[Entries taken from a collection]
↓↓↓
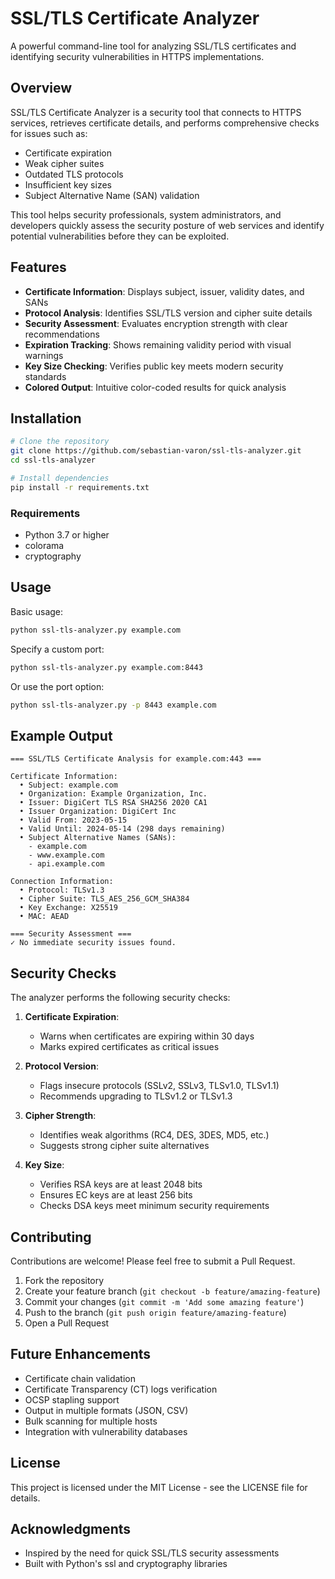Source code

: # SSL/TLS Certificate Analyzer

A powerful command-line tool for analyzing SSL/TLS certificates and identifying security vulnerabilities in HTTPS implementations.

## Overview

SSL/TLS Certificate Analyzer is a security tool that connects to HTTPS services, retrieves certificate details, and performs comprehensive checks for issues such as:

- Certificate expiration
- Weak cipher suites
- Outdated TLS protocols
- Insufficient key sizes
- Subject Alternative Name (SAN) validation

This tool helps security professionals, system administrators, and developers quickly assess the security posture of web services and identify potential vulnerabilities before they can be exploited.

## Features

- **Certificate Information**: Displays subject, issuer, validity dates, and SANs
- **Protocol Analysis**: Identifies SSL/TLS version and cipher suite details
- **Security Assessment**: Evaluates encryption strength with clear recommendations
- **Expiration Tracking**: Shows remaining validity period with visual warnings
- **Key Size Checking**: Verifies public key meets modern security standards
- **Colored Output**: Intuitive color-coded results for quick analysis

## Installation

```bash
# Clone the repository
git clone https://github.com/sebastian-varon/ssl-tls-analyzer.git
cd ssl-tls-analyzer

# Install dependencies
pip install -r requirements.txt
```

### Requirements

- Python 3.7 or higher
- colorama
- cryptography

## Usage

Basic usage:

```bash
python ssl-tls-analyzer.py example.com
```

Specify a custom port:

```bash
python ssl-tls-analyzer.py example.com:8443
```

Or use the port option:

```bash
python ssl-tls-analyzer.py -p 8443 example.com
```

## Example Output

```
=== SSL/TLS Certificate Analysis for example.com:443 ===

Certificate Information:
  • Subject: example.com
  • Organization: Example Organization, Inc.
  • Issuer: DigiCert TLS RSA SHA256 2020 CA1
  • Issuer Organization: DigiCert Inc
  • Valid From: 2023-05-15
  • Valid Until: 2024-05-14 (298 days remaining)
  • Subject Alternative Names (SANs):
    - example.com
    - www.example.com
    - api.example.com

Connection Information:
  • Protocol: TLSv1.3
  • Cipher Suite: TLS_AES_256_GCM_SHA384
  • Key Exchange: X25519
  • MAC: AEAD

=== Security Assessment ===
✓ No immediate security issues found.
```

## Security Checks

The analyzer performs the following security checks:

1. **Certificate Expiration**:
   - Warns when certificates are expiring within 30 days
   - Marks expired certificates as critical issues

2. **Protocol Version**:
   - Flags insecure protocols (SSLv2, SSLv3, TLSv1.0, TLSv1.1)
   - Recommends upgrading to TLSv1.2 or TLSv1.3

3. **Cipher Strength**:
   - Identifies weak algorithms (RC4, DES, 3DES, MD5, etc.)
   - Suggests strong cipher suite alternatives

4. **Key Size**:
   - Verifies RSA keys are at least 2048 bits
   - Ensures EC keys are at least 256 bits
   - Checks DSA keys meet minimum security requirements

## Contributing

Contributions are welcome! Please feel free to submit a Pull Request.

1. Fork the repository
2. Create your feature branch (`git checkout -b feature/amazing-feature`)
3. Commit your changes (`git commit -m 'Add some amazing feature'`)
4. Push to the branch (`git push origin feature/amazing-feature`)
5. Open a Pull Request

## Future Enhancements

- Certificate chain validation
- Certificate Transparency (CT) logs verification
- OCSP stapling support
- Output in multiple formats (JSON, CSV)
- Bulk scanning for multiple hosts
- Integration with vulnerability databases

## License

This project is licensed under the MIT License - see the LICENSE file for details.

## Acknowledgments

- Inspired by the need for quick SSL/TLS security assessments
- Built with Python's ssl and cryptography libraries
↑↑↑
**Task requirements:**
Set down exactly the lines running from the beginning of the entries above to the line that contains "## Overview", including both, and leave out pictures.

**Answer area:**
Source code

: # SSL/TLS Certificate Analyzer

A powerful command-line tool for analyzing SSL/TLS certificates and identifying security vulnerabilities in HTTPS implementations.

## Overview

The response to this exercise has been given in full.